Would also love for this to be adapted to fandoms and other types of wikis - might not need much modification.
Thank you so much!!! It's a project I've been wanting to have for awhile, so I'm glad that other people like it.
Fanwikis are my next target - probably a bigger amount of interest, and I'm hopeful that there will be a similar amount of consistency. I'll also need to work out what the interesting relationships to trace would be for fandoms - or see if I can parameterize that, since I suspect it varies a lot.
I now understand a bit better why Wikipedia isn't that popular as a base layer - it's built by humans, for humans. That can make it a bit tricky to parse for computers. There's no consistency to naming, labeling, or even organisation. There are some cultural standards, but they're not binding and tend to vary between sections. For instance, children are labeled as 'children' for most people, but 'issue' for a lot of monarchs, and 'offspring' for mythological characters.
Yeah you're right, but it's still the biggest information resource we have. Some sort of effort towards making Wikipedia more machine readable - maybe through parsing or automated synonyms - would really go a long way there.

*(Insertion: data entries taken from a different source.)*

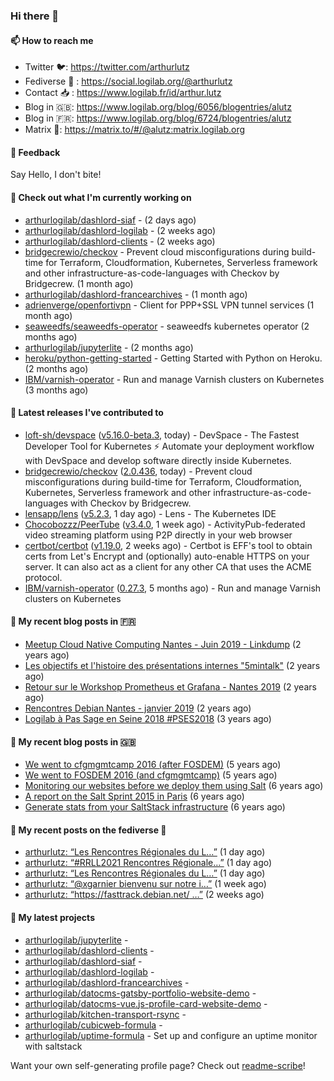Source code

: ### Hi there 👋

#### 📫 How to reach me

- Twitter 🐦: https://twitter.com/arthurlutz
- Fediverse 🐘 : https://social.logilab.org/@arthurlutz
- Contact 📥 : https://www.logilab.fr/id/arthur.lutz
- Blog in 🇬🇧: https://www.logilab.org/blog/6056/blogentries/alutz
- Blog in 🇫🇷: https://www.logilab.org/blog/6724/blogentries/alutz
- Matrix 💬: https://matrix.to/#/@alutz:matrix.logilab.org

#### 💬 Feedback

Say Hello, I don't bite!

#### 👷 Check out what I'm currently working on

- [arthurlogilab/dashlord-siaf](https://github.com/arthurlogilab/dashlord-siaf) -  (2 days ago)
- [arthurlogilab/dashlord-logilab](https://github.com/arthurlogilab/dashlord-logilab) -  (2 weeks ago)
- [arthurlogilab/dashlord-clients](https://github.com/arthurlogilab/dashlord-clients) -  (2 weeks ago)
- [bridgecrewio/checkov](https://github.com/bridgecrewio/checkov) - Prevent cloud misconfigurations during build-time for Terraform, Cloudformation, Kubernetes, Serverless framework and other infrastructure-as-code-languages with Checkov by Bridgecrew. (1 month ago)
- [arthurlogilab/dashlord-francearchives](https://github.com/arthurlogilab/dashlord-francearchives) -  (1 month ago)
- [adrienverge/openfortivpn](https://github.com/adrienverge/openfortivpn) - Client for PPP&#43;SSL VPN tunnel services (1 month ago)
- [seaweedfs/seaweedfs-operator](https://github.com/seaweedfs/seaweedfs-operator) - seaweedfs kubernetes operator (2 months ago)
- [arthurlogilab/jupyterlite](https://github.com/arthurlogilab/jupyterlite) -  (2 months ago)
- [heroku/python-getting-started](https://github.com/heroku/python-getting-started) - Getting Started with Python on Heroku. (2 months ago)
- [IBM/varnish-operator](https://github.com/IBM/varnish-operator) - Run and manage Varnish clusters on Kubernetes (3 months ago)


#### 🔭 Latest releases I've contributed to

- [loft-sh/devspace](https://github.com/loft-sh/devspace) ([v5.16.0-beta.3](https://github.com/loft-sh/devspace/releases/tag/v5.16.0-beta.3), today) - DevSpace - The Fastest Developer Tool for Kubernetes ⚡ Automate your deployment workflow with DevSpace and develop software directly inside Kubernetes.
- [bridgecrewio/checkov](https://github.com/bridgecrewio/checkov) ([2.0.436](https://github.com/bridgecrewio/checkov/releases/tag/2.0.436), today) - Prevent cloud misconfigurations during build-time for Terraform, Cloudformation, Kubernetes, Serverless framework and other infrastructure-as-code-languages with Checkov by Bridgecrew.
- [lensapp/lens](https://github.com/lensapp/lens) ([v5.2.3](https://github.com/lensapp/lens/releases/tag/v5.2.3), 1 day ago) - Lens - The Kubernetes IDE
- [Chocobozzz/PeerTube](https://github.com/Chocobozzz/PeerTube) ([v3.4.0](https://github.com/Chocobozzz/PeerTube/releases/tag/v3.4.0), 1 week ago) - ActivityPub-federated video streaming platform using P2P directly in your web browser
- [certbot/certbot](https://github.com/certbot/certbot) ([v1.19.0](https://github.com/certbot/certbot/releases/tag/v1.19.0), 2 weeks ago) - Certbot is EFF&#39;s tool to obtain certs from Let&#39;s Encrypt and (optionally) auto-enable HTTPS on your server.  It can also act as a client for any other CA that uses the ACME protocol.
- [IBM/varnish-operator](https://github.com/IBM/varnish-operator) ([0.27.3](https://github.com/IBM/varnish-operator/releases/tag/0.27.3), 5 months ago) - Run and manage Varnish clusters on Kubernetes

#### 📜 My recent blog posts in 🇫🇷

- [Meetup Cloud Native Computing Nantes - Juin 2019 - Linkdump](https://www.logilab.org/blogentry/10132594) (2 years ago)
- [Les objectifs et l&#39;histoire des présentations internes &#34;5mintalk&#34;](https://www.logilab.org/blogentry/10131689) (2 years ago)
- [Retour sur le Workshop Prometheus et Grafana - Nantes 2019](https://www.logilab.org/blogentry/10131299) (2 years ago)
- [Rencontres Debian Nantes - janvier 2019](https://www.logilab.org/blogentry/10131004) (2 years ago)
- [Logilab à Pas Sage en Seine 2018 #PSES2018](https://www.logilab.org/blogentry/10128951) (3 years ago)

#### 📜 My recent blog posts in 🇬🇧

- [We went to cfgmgmtcamp 2016 (after FOSDEM)](https://www.logilab.org/blogentry/4253513) (5 years ago)
- [We went to FOSDEM 2016 (and cfgmgmtcamp)](https://www.logilab.org/blogentry/4253406) (5 years ago)
- [Monitoring our websites before we deploy them using Salt](https://www.logilab.org/blogentry/288175) (6 years ago)
- [A report on the Salt Sprint 2015 in Paris](https://www.logilab.org/blogentry/288007) (6 years ago)
- [Generate stats from your SaltStack infrastructure](https://www.logilab.org/blogentry/283815) (6 years ago)

#### 📜 My recent posts on the fediverse 🐘

- [arthurlutz: “Les Rencontres Régionales du L…”](https://social.logilab.org/@arthurlutz/106970196259889099) (1 day ago)
- [arthurlutz: “#RRLL2021 Rencontres Régionale…”](https://social.logilab.org/@arthurlutz/106969806411499338) (1 day ago)
- [arthurlutz: “Les Rencontres Régionales du L…”](https://social.logilab.org/@arthurlutz/106969640159127217) (1 day ago)
- [arthurlutz: “@xgarnier bienvenu sur notre i…”](https://social.logilab.org/@arthurlutz/106906828698280630) (1 week ago)
- [arthurlutz: “https://fasttrack.debian.net/ …”](https://social.logilab.org/@arthurlutz/106895965886808494) (2 weeks ago)

#### 🌱 My latest projects

- [arthurlogilab/jupyterlite](https://github.com/arthurlogilab/jupyterlite) - 
- [arthurlogilab/dashlord-clients](https://github.com/arthurlogilab/dashlord-clients) - 
- [arthurlogilab/dashlord-siaf](https://github.com/arthurlogilab/dashlord-siaf) - 
- [arthurlogilab/dashlord-logilab](https://github.com/arthurlogilab/dashlord-logilab) - 
- [arthurlogilab/dashlord-francearchives](https://github.com/arthurlogilab/dashlord-francearchives) - 
- [arthurlogilab/datocms-gatsby-portfolio-website-demo](https://github.com/arthurlogilab/datocms-gatsby-portfolio-website-demo) - 
- [arthurlogilab/datocms-vue.js-profile-card-website-demo](https://github.com/arthurlogilab/datocms-vue.js-profile-card-website-demo) - 
- [arthurlogilab/kitchen-transport-rsync](https://github.com/arthurlogilab/kitchen-transport-rsync) - 
- [arthurlogilab/cubicweb-formula](https://github.com/arthurlogilab/cubicweb-formula) - 
- [arthurlogilab/uptime-formula](https://github.com/arthurlogilab/uptime-formula) -  Set up and configure an uptime monitor with saltstack



Want your own self-generating profile page? Check out [readme-scribe](https://github.com/muesli/readme-scribe)!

I never thought of doing this for a fandom style wikipedia. This would be fascinating for fictional works with huge lore and character sets like the Tolkein universe or the Star Wars universe etc.
That's my next addition planned! Good idea on Tolkein and Star Wars - I'd been thinking smaller scale (eg Harry Potter) but those are probably a lot more interesting, and also better test cases.
In lieu of scraping Wikpedia, could this project be sped up by downloading the instance of Wikipedia itself? It's not that jumbo of a file size.
Oh wow, hadn't thought of that. Could be very possible! I'd say the main drawback is that would probably require self-hosting it instead of making use of Binder to have it available for free.
But you're right, the speed is definitely the biggest problem. I'll definitely take that idea seriously if I do anything else with this.